Of the alternative asset types, data centres were most popular at 30%, followed by healthcare-related assets at 22%, and real estate debt at 19%.

Japan to lead investment recovery in 2Q

In 1Q2023, 36% of respondents reported having a lower risk appetite compared with in 4Q2022, while 42% rated their risk appetite as the same as in the previous quarter.

The survey revealed that Japan is expected to lead the investment recovery in the second quarter (2Q2023), followed by mainland China and Hong Kong in the following quarter, and Singapore, India and New Zealand in 4Q2023.
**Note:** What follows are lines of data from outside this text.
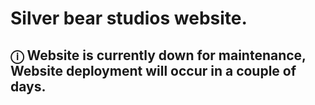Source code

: # Silver bear studios website. 
## &#9432; Website is currently down for maintenance, Website deployment will occur in a couple of days. 
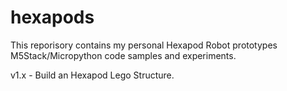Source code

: # hexapods

This reporisory contains my personal Hexapod Robot prototypes M5Stack/Micropython code samples and experiments.

v1.x - Build an Hexapod Lego Structure.

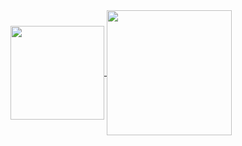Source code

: <!--
**snowmobile2004/snowmobile2004** is a ✨ _special_ ✨ repository because its `README.md` (this file) appears on your GitHub profile.
-->
<a href="https://github.com/snowmobile2004/github-readme-stats">
  <img height=150 align="center" src="https://github-stats.snowlab.tech/api?username=snowmobile2004&include_all_commits=true&card_width=270px&show_icons=true&hide_rank=true&?count_private=true&hide=prs,issues,contribs&theme=dark#gh-dark-mode-only"/>
</a>
<a href="https://github.com/snowmobile2004/github-readme-stats">
  <img height=200 align="center" src="https://github-stats.snowlab.tech/api/top-langs/?username=snowmobile2004&hide=javascript,go,jinja&show_icons=true&card_width=320&layout=donut&exclude_repo=monitoring-dashboard,matrix-deploy,watchtower,tanzu&theme=dark#gh-dark-mode-only"/>
</a>
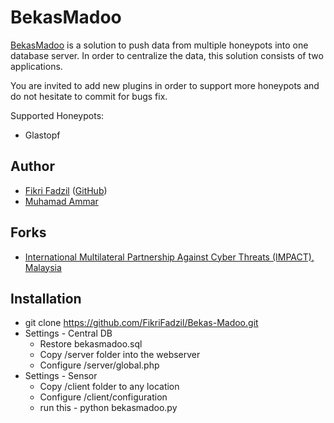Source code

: BekasMadoo
========

[BekasMadoo](https://github.com/FikriFadzil/Bekas-Madoo) is a solution to push data from multiple honeypots into one database server. In order to centralize the data, this solution consists of two applications.

You are invited to add new plugins in order to support more honeypots and do not hesitate to commit for bugs fix.

Supported Honeypots:
* Glastopf

Author
-------
* [Fikri Fadzil](mailto:fikri.fadzil@impact-alliance.org) ([GitHub](https://github.com/FikriFadzil/))
* [Muhamad Ammar](mailto:ammar.aboobakar@impact-alliance.org)

Forks
-----
* [International Multilateral Partnership Against Cyber Threats (IMPACT), Malaysia](http://www.impact-alliance.org/)


Installation
------------
* git clone https://github.com/FikriFadzil/Bekas-Madoo.git
* Settings - Central DB
  * Restore bekasmadoo.sql
  * Copy /server folder into the webserver
  * Configure /server/global.php
* Settings - Sensor
  * Copy /client folder to any location
  * Configure /client/configuration
  * run this - python bekasmadoo.py
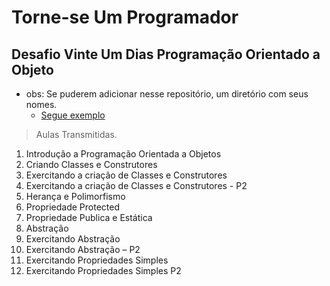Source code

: # Torne-se Um Programador
## Desafio Vinte Um Dias Programação Orientado a Objeto

- obs: Se puderem adicionar nesse repositório, um diretório com seus nomes.
  - [Segue exemplo](https://github.com/DaniloOPinheiro/tup-desafio-vinte-um-dias-poo/tree/main/DaniloOPinheiro)

> Aulas Transmitidas.

1. Introdução a Programação Orientada a Objetos
2. Criando Classes e Construtores
3. Exercitando a criação de Classes e Construtores
4. Exercitando a criação de Classes e Construtores - P2
5. Herança e Polimorfismo
6. Propriedade Protected
7. Propriedade Publica e Estática
8. Abstração
9. Exercitando Abstração
10. Exercitando Abstração – P2
11. Exercitando Propriedades Simples
12. Exercitando Propriedades Simples P2
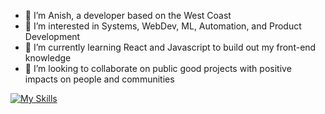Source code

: - 👋 I’m Anish, a developer based on the West Coast
- 👀 I’m interested in Systems, WebDev, ML, Automation, and Product Development
- 🌱 I’m currently learning React and Javascript to build out my front-end knowledge
- 🤝 I’m looking to collaborate on public good projects with positive impacts on people and communities

[![My Skills](https://skillicons.dev/icons?i=java,py,js,html,css,linux,bash,git,github,md,netlify,nodejs,r,react,vim,vscode,idea,gitlab,postman,atom)](https://skillicons.dev)
<!--
**ap247/ap247** is a ✨ _special_ ✨ repository because its `README.md` (this file) appears on your GitHub profile.

Here are some ideas to get you started:

- 🔭 I’m currently working on ...
- 🌱 I’m currently learning ...
- 👯 I’m looking to collaborate on ...
- 🤔 I’m looking for help with ...
- 💬 Ask me about ...
- 📫 How to reach me: ...
- 😄 Pronouns: ...
- ⚡ Fun fact: ...
-->

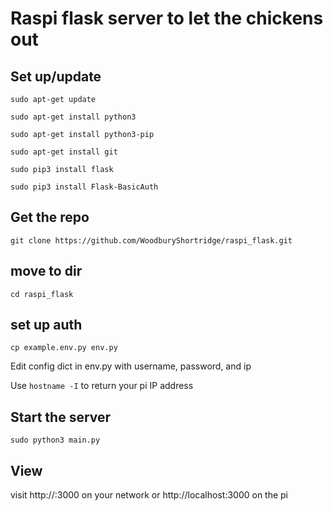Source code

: # Raspi flask server to let the chickens out

## Set up/update
`sudo apt-get update`

`sudo apt-get install python3`

`sudo apt-get install python3-pip`

`sudo apt-get install git`

`sudo pip3 install flask`

`sudo pip3 install Flask-BasicAuth`

## Get the repo
`git clone https://github.com/WoodburyShortridge/raspi_flask.git`

## move to dir
`cd raspi_flask`

## set up auth

`cp example.env.py env.py`

Edit config dict in env.py with username, password, and ip

Use `hostname -I` to return your pi IP address

## Start the server
`sudo python3 main.py`

## View
visit http://<YourIP>:3000 on your network or http://localhost:3000 on the pi
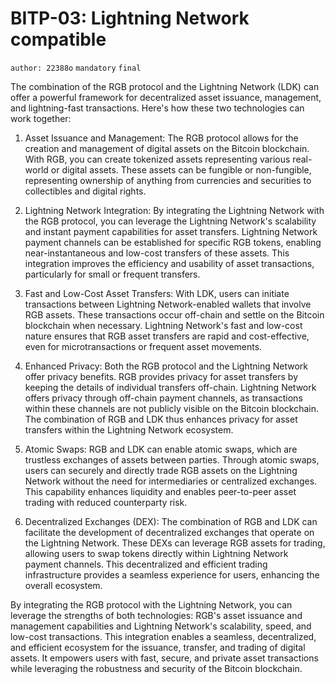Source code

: # BITP-03: Lightning Network compatible

`author: 22388o` `mandatory` `final`

The combination of the RGB protocol and the Lightning Network (LDK) can offer a powerful framework for decentralized asset issuance, management, and lightning-fast transactions. Here's how these two technologies can work together:

1. Asset Issuance and Management: The RGB protocol allows for the creation and management of digital assets on the Bitcoin blockchain. With RGB, you can create tokenized assets representing various real-world or digital assets. These assets can be fungible or non-fungible, representing ownership of anything from currencies and securities to collectibles and digital rights.

2. Lightning Network Integration: By integrating the Lightning Network with the RGB protocol, you can leverage the Lightning Network's scalability and instant payment capabilities for asset transfers. Lightning Network payment channels can be established for specific RGB tokens, enabling near-instantaneous and low-cost transfers of these assets. This integration improves the efficiency and usability of asset transactions, particularly for small or frequent transfers.

3. Fast and Low-Cost Asset Transfers: With LDK, users can initiate transactions between Lightning Network-enabled wallets that involve RGB assets. These transactions occur off-chain and settle on the Bitcoin blockchain when necessary. Lightning Network's fast and low-cost nature ensures that RGB asset transfers are rapid and cost-effective, even for microtransactions or frequent asset movements.

4. Enhanced Privacy: Both the RGB protocol and the Lightning Network offer privacy benefits. RGB provides privacy for asset transfers by keeping the details of individual transfers off-chain. Lightning Network offers privacy through off-chain payment channels, as transactions within these channels are not publicly visible on the Bitcoin blockchain. The combination of RGB and LDK thus enhances privacy for asset transfers within the Lightning Network ecosystem.

5. Atomic Swaps: RGB and LDK can enable atomic swaps, which are trustless exchanges of assets between parties. Through atomic swaps, users can securely and directly trade RGB assets on the Lightning Network without the need for intermediaries or centralized exchanges. This capability enhances liquidity and enables peer-to-peer asset trading with reduced counterparty risk.

6. Decentralized Exchanges (DEX): The combination of RGB and LDK can facilitate the development of decentralized exchanges that operate on the Lightning Network. These DEXs can leverage RGB assets for trading, allowing users to swap tokens directly within Lightning Network payment channels. This decentralized and efficient trading infrastructure provides a seamless experience for users, enhancing the overall ecosystem.

By integrating the RGB protocol with the Lightning Network, you can leverage the strengths of both technologies: RGB's asset issuance and management capabilities and Lightning Network's scalability, speed, and low-cost transactions. This integration enables a seamless, decentralized, and efficient ecosystem for the issuance, transfer, and trading of digital assets. It empowers users with fast, secure, and private asset transactions while leveraging the robustness and security of the Bitcoin blockchain.
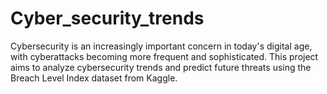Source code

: # Cyber_security_trends
Cybersecurity is an increasingly important concern in today's digital age, with cyberattacks becoming more frequent and sophisticated. This project aims to analyze cybersecurity trends and predict future threats using the Breach Level Index dataset from Kaggle.
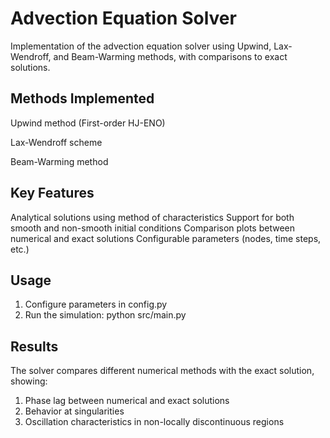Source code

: # Advection Equation Solver
Implementation of the advection equation solver using Upwind, Lax-Wendroff, and Beam-Warming methods, with comparisons to exact solutions.

## Methods Implemented

Upwind method (First-order HJ-ENO)

Lax-Wendroff scheme

Beam-Warming method

## Key Features

Analytical solutions using method of characteristics
Support for both smooth and non-smooth initial conditions
Comparison plots between numerical and exact solutions
Configurable parameters (nodes, time steps, etc.)
 
## Usage 

1. Configure parameters in config.py
2. Run the simulation: python src/main.py

## Results

The solver compares different numerical methods with the exact solution, showing:

1. Phase lag between numerical and exact solutions
2. Behavior at singularities
3. Oscillation characteristics in non-locally discontinuous regions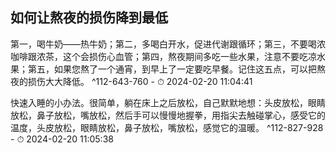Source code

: ## 如何让熬夜的损伤降到最低


第一，喝牛奶——热牛奶；第二，多喝白开水，促进代谢跟循环；第三，不要喝浓咖啡跟浓茶，这个会损伤心血管；第四，熬夜期间多吃一些水果，注意不要吃凉水果；第五，如果您熬了一个通宵，到早上了一定要吃早餐。记住这五点，可以把熬夜的损伤大大降低。 ^112-643-760
    - ⏱ 2024-02-20 11:04:41 

快速入睡的小办法。很简单，躺在床上之后放松，自己默默地想：头皮放松，眼睛放松，鼻子放松，嘴放松，然后手可以慢慢地握拳，用指尖去触碰掌心，感受它的温度，头皮放松，眼睛放松，鼻子放松，嘴放松，感觉它的温暖。 ^112-827-928
    - ⏱ 2024-02-20 11:05:38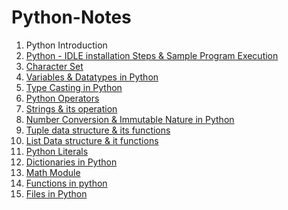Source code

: # Python-Notes

1. Python Introduction 
2. <a href="https://github.com/kothakondachandhar/Python-Notes/blob/main/Python%20IDLE%20Installation%20%26%20Sample%20Program%20Execution.pdf">Python - IDLE installation Steps & Sample Program Execution</a>
3. <a href="">Character Set</a>
4. <a href="https://github.com/kothakondachandhar/Python-Notes/blob/main/Variables%20%26%20Data%20types%20in%20Python.ipynb"> Variables & Datatypes in Python</a>
5. <a href="https://github.com/kothakondachandhar/Python-Notes/blob/main/Type%20Casting%20in%20Python.ipynb">Type Casting in Python</a>
6. <a href="https://github.com/kothakondachandhar/Python-Notes/blob/main/Python%20Operators.pdf"> Python Operators</a>
7. <a href="https://github.com/kothakondachandhar/Python-Notes/blob/main/Strings%20-%20in%20Python.ipynb">Strings & its operation</a>
8. <a href="https://github.com/kothakondachandhar/Python-Notes/blob/main/Converting_Numbering_System_%26_Basic_Data_types_and_Immutability_Nature.ipynb"> Number Conversion & Immutable Nature in Python</a>
9. <a href="https://github.com/kothakondachandhar/Python-Notes/blob/main/Tuple%20Data%20Structures.ipynb">Tuple data structure & its functions</a>
10. <a href="https://github.com/kothakondachandhar/Python-Notes/blob/main/List%20Data%20Structure.ipynb">List Data structure & it functions</a>
11. <a href="https://github.com/kothakondachandhar/Python-Notes/blob/main/Python%20Literals.ipynb">Python Literals</a>
12. <a href="https://github.com/kothakondachandhar/Python-Notes/blob/main/Dictionary%20Notes.ipynb">Dictionaries in Python </a>
13. <a href="https://github.com/kothakondachandhar/Python-Notes/blob/main/Math%20module.ipynb">Math Module</a>
14. <a href="https://github.com/kothakondachandhar/Python-Notes/blob/main/Functions%20in%20python.pdf"> Functions in python</a>
15. <a href="https://github.com/kothakondachandhar/Python-Notes/blob/main/Files%20in%20python-notes.ipynb">Files in Python </a>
Amidst the uncertain market, private investors continue to have the strongest buying appetite at 54% (for Hong Kong SAR, Australia and New Zealand) in 1Q2023.

Meanwhile, real estate funds and REITs show the strongest intention to sell due to current refinance pressure and the need to rebalance portfolios.

At the moment, the core obstacles limiting investment activity are price expectation gaps between buyers and sellers, and limited yield expansion with nearly half of respondents indicating that the cost and availability of financing will be investors’ most important consideration when evaluating potential acquisitions, owing to rising interest rates and stricter lending standards.

As buyers and sellers become more realistic about pricing, the price expectation gap is narrowing for Grade A office, retail, institutional-grade modern logistics, hotel and multifamily properties, according to CBRE.

“Interest rate hikes have significantly increased the cost of financing for commercial real estate in (the) Asia-Pacific. Higher interest expenses have deterred investors from refinancing assets, particularly in Australia, (South) Korea, and Singapore. We expect Korea logistics, Australia offices and Hong Kong offices to face the biggest funding gap in the coming 18 months, which could lead to more motivated sellers in the second half of 2023,” said Dr Henry Chin, global head of Investor Thought Leadership & Head of Research, Asia-Pacific for CBRE.

CBRE’s survey was conducted from April 11 to April 26, to examine investment sentiment on market conditions and cap rates for stabilised properties.